Dissertations, Theses, and Capstone Projects

Date of Degree

9-2020

Document Type

Dissertation

Degree Name

Ph.D.

Program

Art History

Advisor

David Joselit

Committee Members

Jolene Rickard

Romy Golan

Katherine Manthorne

Aaron Glass

Subject Categories

Contemporary Art | Fiber, Textile, and Weaving Arts | Indigenous Studies | Interdisciplinary Arts and Media | Modern Art and Architecture | Museum Studies | Other History of Art, Architecture, and Archaeology | Painting | Printmaking | Theory and Criticism

Keywords

Northwest Coast Native art, Indigenous art, Alaska Native, First Nations, primitivism, Pacific Northwest

Abstract

Histories of “primitivism” in the avant-garde show that Euro-American modernism was always engaged in the appropriation of nonwestern and Indigenous art, with particular interest in Northwest Coast Native art forms by the Surrealists, Abstract Expressionists, and Indian Space Painters. However, there has been little consideration for how Northwest Coast Native artists chose to engage with the styles and tenets of Western modern art. To date, the history of post-war Northwest Coast Native art has been dominated by what is known as the Renaissance, a narrative in which artists pursued a neo-traditional style in modern times through the recovered and revival of nineteenth-century Indigenous forms and mediums otherwise thought to be lost and disassociated from home communities by colonial history. Revival forms were based on a canon of objects and styles constructed primarily by non-Native scholars. These anthropologists and art historians defined formline design, an organizational structure that uses a swelling and narrowing band and repeated geometric motifs to delineate totemic forms, as a rule-laden system that determined the spatial arrangement of motifs in a consistent visual language. Native neo-traditionalist artists strictly adhered to this canonical style, producing work to meet the expectations of non-Native audiences and for internal use in home communities, rarely engaging with broader contemporary art movements.
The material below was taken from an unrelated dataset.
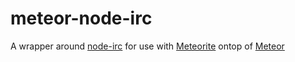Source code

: meteor-node-irc
===============
A wrapper around [node-irc](https://github.com/martynsmith/node-irc) for use with [Meteorite](https://github.com/oortcloud/meteorite) ontop of [Meteor](http://meteor.com)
Between 1962 and 1992, however, many Northwest Coast Native artists did depart from the neo-traditional style of the Revival. They critically drew on Western modernism and other non-Native aesthetic innovations to create works that complicate notions of identity, authenticity, and tradition. Trained in and deeply knowledgeable about Western modernism’s legacy, these artists understood and reframed aesthetic operations to represent and reflect on the estranged experience of Indigenous life, culture, and tradition in the twentieth century. They combine and layer Euro-American visual styles with and into customary forms to grapple with the fragmentary experience of modernity while striving to adequately express the cultural values of their heritage.Through the art of Nathan Jackson, Jim Schoppert, Lyle Wilson, and Edna Davis Jackson, I examine how Northwest Coast Native artists worked through the legacy of Western modernism by applying its procedures to Indigenous content. They created work outside of the binaries of tradition and innovation and allow for a reconsideration of the divide between modernism and postmodernism. I argue that their art produces visual expressions of the complex political relations between Northwest Coast Native Americans and the fragmented territories of settler-colonial states that they cohabit.